I’m trying to better understand Transformers by applying them to a few toy problems. One such problem is: Given a sequence of numbers, output 1 for all adjacent duplicates, output 0 otherwise. For example:
input = 0 3 5 9 3 3 5 2 5
output = 0 0 0 0 1 1 0 0 0
For short sequences (eg. 10 items) I can solve this problem with a BERT model.
However for long sequences (eg. 100 items) with very few (eg. 2) adjacent duplicates, my model only outputs 0
for all tokens. I imagine this is because most (98%) of the true outputs should be 0
. This problem reminds me of class imbalance issues, but it’s not quite the same. Does anyone have any insight into how I might be able to handle this?

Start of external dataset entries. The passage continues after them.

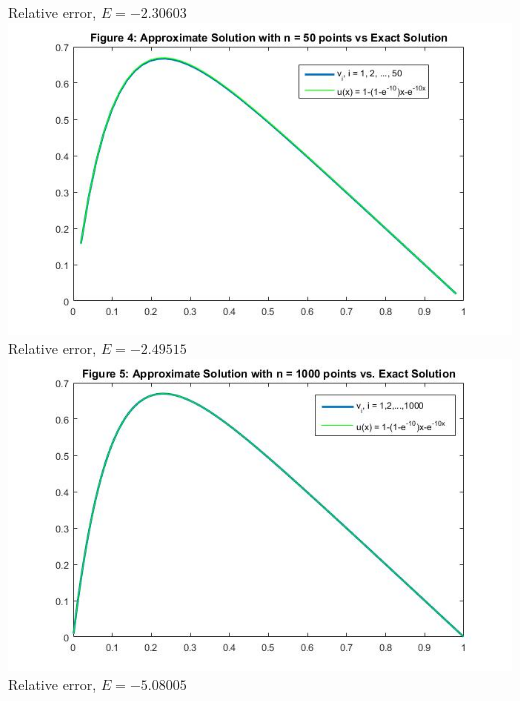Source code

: \documentclass[a4paper, 12pt, twoside]{article}
\begin{document}
Relative error, $E =-2.30603$\\
\includegraphics[scale=.5]{fig4}\\
Relative error, $E =-2.49515$\\
\newpage
\includegraphics[scale=.5]{fig5}\\
Relative error, $E =-5.08005$\\
\end{document}
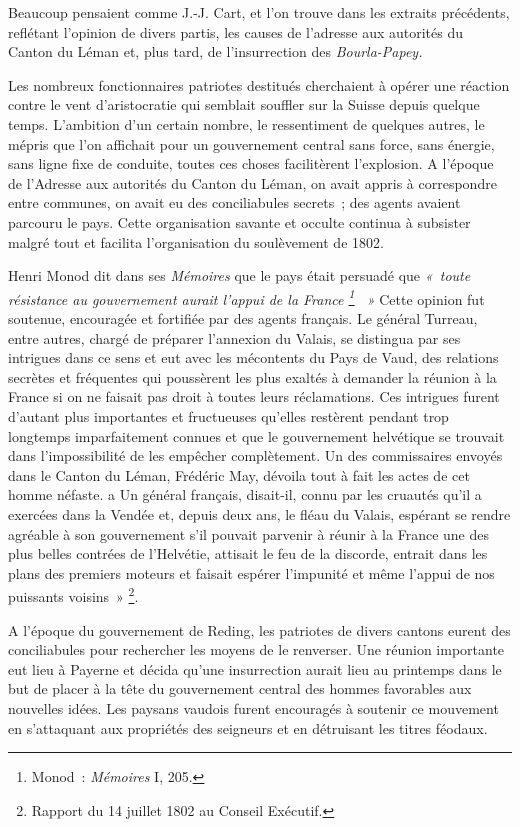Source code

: \documentclass[french,twoside]{book} %
\begin{document}
\noindent Beaucoup pensaient comme J.-J. Cart, et l’on trouve dans les extraits précédents, reflétant l’opinion de divers partis, les causes de l’adresse aux autorités du Canton du Léman et, plus tard, de l’insurrection des \emph{Bourla-Papey.}\par
Les nombreux fonctionnaires patriotes destitués cherchaient à opérer une réaction contre le vent d’aristocratie qui semblait souffler sur la Suisse depuis quelque temps. L’ambition d’un certain nombre, le ressentiment de quelques autres, le mépris que l’on affichait pour un gouvernement central sans force, sans énergie, sans ligne fixe de conduite, toutes ces choses facilitèrent l’explosion. A l’époque de l’Adresse aux autorités du Canton du Léman, on avait appris à correspondre entre communes, on avait eu des conciliabules secrets ; des agents avaient parcouru le pays. Cette organisation savante et occulte continua à subsister malgré tout et facilita l’organisation du soulèvement de 1802.\par
Henri Monod dit dans ses \emph{Mémoires} que le pays était persuadé que \emph{« toute résistance au gouvernement aurait l’appui de la France \footnote{Monod : \emph{Mémoires} I, 205.}  »} Cette opinion fut soutenue, encouragée et fortifiée par des agents français. Le général Turreau, entre autres, chargé de préparer l’annexion du Valais, se distingua par ses intrigues dans ce sens et eut avec les mécontents du Pays de Vaud, des relations secrètes et fréquentes qui poussèrent les plus exaltés à demander la réunion à la France si on ne faisait pas droit à toutes leurs réclamations. Ces intrigues furent d’autant plus importantes et fructueuses qu’elles restèrent pendant trop longtemps imparfaitement connues et que le gouvernement helvétique se trouvait dans l’impossibilité de les empêcher complètement. Un des commissaires envoyés dans le Canton du Léman, Frédéric May, dévoila tout à fait les actes de cet homme néfaste. a Un général français, disait-il, connu par les cruautés qu’il a exercées dans la Vendée et, depuis deux ans, le fléau du Valais, espérant se rendre agréable à son gouvernement s’il pouvait parvenir à réunir à la France une des plus belles contrées de l’Helvétie, attisait le feu de la discorde, entrait dans les plans des premiers moteurs et faisait espérer l’impunité et même l’appui de nos puissants voisins » \footnote{Rapport du 14 juillet 1802 au Conseil Exécutif.}.\par
A l’époque du gouvernement de Reding, les patriotes de divers cantons eurent des conciliabules pour rechercher les moyens de le renverser. Une réunion importante eut lieu à Payerne et décida qu’une insurrection aurait lieu au printemps dans le but de placer à la tête du gouvernement central des hommes favorables aux nouvelles idées. Les paysans vaudois furent encouragés à soutenir ce mouvement en s’attaquant aux propriétés des seigneurs et en détruisant les titres féodaux.\par
\end{document}
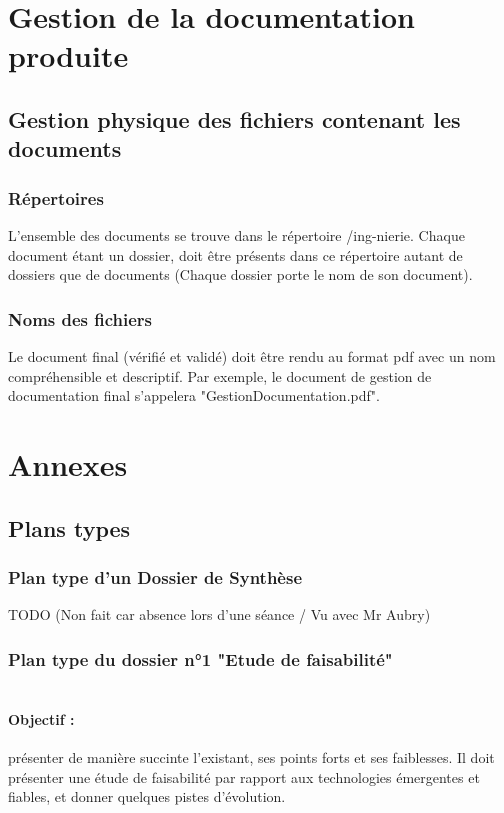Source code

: \section{Gestion de la documentation produite}
  \subsection{Gestion physique des fichiers contenant les documents}     
    \subsubsection{Répertoires}
      L'ensemble des documents se trouve dans le répertoire /ing-nierie.
      Chaque document étant un dossier, doit être présents dans ce répertoire autant de dossiers que de documents (Chaque dossier porte le nom de son document).
    \subsubsection{Noms des fichiers}
    Le document final (vérifié et validé) doit être rendu au format pdf avec un nom compréhensible et descriptif. Par exemple, le document de gestion de documentation final s'appelera "GestionDocumentation.pdf".
    
    
\section{Annexes}
  \subsection{Plans types}     
    \subsubsection{Plan type d'un Dossier de Synthèse}
                   TODO (Non fait car absence lors d'une séance / Vu avec Mr Aubry)
    \subsubsection{Plan type du dossier n°1 "Etude de faisabilité"}
      \paragraph*{\\Objectif :}
        présenter de manière succinte l'existant, ses points forts et ses faiblesses. Il doit
        présenter une étude de faisabilité par rapport aux technologies émergentes et fiables, et donner quelques pistes d'évolution.
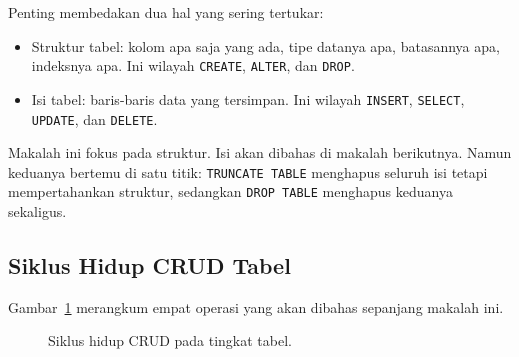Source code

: \documentclass[11pt,a4paper]{article}
\begin{document}
Penting membedakan dua hal yang sering tertukar:

\begin{itemize}
	\item Struktur tabel: kolom apa saja yang ada, tipe datanya apa, batasannya apa, indeksnya apa. Ini wilayah \texttt{CREATE}, \texttt{ALTER}, dan \texttt{DROP}.
	\item Isi tabel: baris-baris data yang tersimpan. Ini wilayah \texttt{INSERT}, \texttt{SELECT}, \texttt{UPDATE}, dan \texttt{DELETE}.
\end{itemize}

Makalah ini fokus pada struktur. Isi akan dibahas di makalah berikutnya. Namun keduanya bertemu di satu titik: \texttt{TRUNCATE TABLE} menghapus seluruh isi tetapi mempertahankan struktur, sedangkan \texttt{DROP TABLE} menghapus keduanya sekaligus.

\subsection{Siklus Hidup CRUD Tabel}

Gambar~\ref{fig:crud-cycle} merangkum empat operasi yang akan dibahas sepanjang makalah ini.

\begin{figure}[H]
	\centering
	\caption{Siklus hidup CRUD pada tingkat tabel.}
	\label{fig:crud-cycle}
\end{figure}
\end{document}
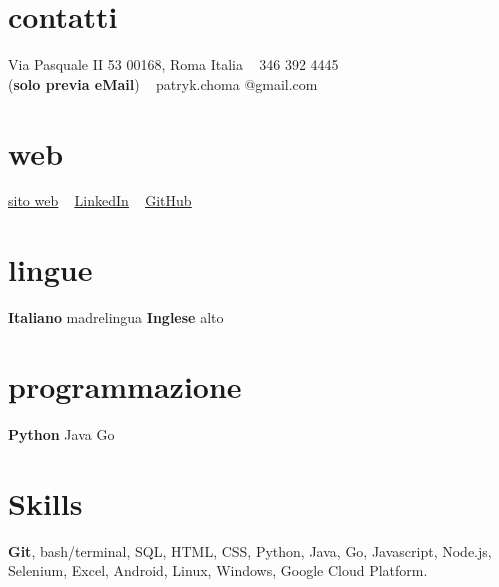 \documentclass[]{cv-style}          %
\begin{document}
\lastupdated


\begin{aside}
%
\section{contatti}
Via Pasquale II 53
00168, Roma
Italia
~
{\Telefon} 346 392 4445 \\(\textbf{solo previa eMail})
~
{\Email} patryk.choma
@gmail.com
%
\section{web}
\href{ch-pat.github.io/}{\underline{sito web}}
~
 \href{https://www.linkedin.com/in/p-choma/}{\underline{LinkedIn}}
~
 \href{https://github.com/ch-pat}{\underline{GitHub}}
%
\section{lingue}
\textbf{Italiano} madrelingua
\textbf{Inglese} alto
%
\section{programmazione}
\textbf{Python}
Java
Go
%
\end{aside}


\section{Skills}
  \vspace{-0.4cm}
  \textbf{Git}, bash/terminal, SQL, HTML, CSS, Python, Java, Go, Javascript, Node.js, Selenium, Excel, Android, Linux, Windows, Google Cloud Platform.

\end{document}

Things I’ve tried that didn’t work:
- Applying FocalLoss didn’t seem to work.
- Training on a short sequence but applying the model to a longer sequence
An approach I’ve tried that worked:
- Train a model on sequences of length 10
- Train the same model on sequences of length 20
- Train the same model on sequences of length 40
- Train the same model on sequences of length 100
While this approach works in this particular case, I’m still left wondering if there’s a good way to handle training a Transformer directly against a sparse output. I can imagine some problems where this might occur and I cannot train against smaller problems and scale them up. (eg. Given a sequence of DNA data (ACTG) output 0
if nothing interesting happens here, output 1
if it’s a methylation site or transcription start site etc.)